# Task goal
Please give an exact copy of every line from the one holding "passes a keyword" through the final line of the records below.

# Records shown
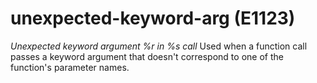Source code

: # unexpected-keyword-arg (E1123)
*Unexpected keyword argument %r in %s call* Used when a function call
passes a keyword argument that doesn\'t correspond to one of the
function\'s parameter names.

# Task output
passes a keyword argument that doesn\'t correspond to one of the
function\'s parameter names.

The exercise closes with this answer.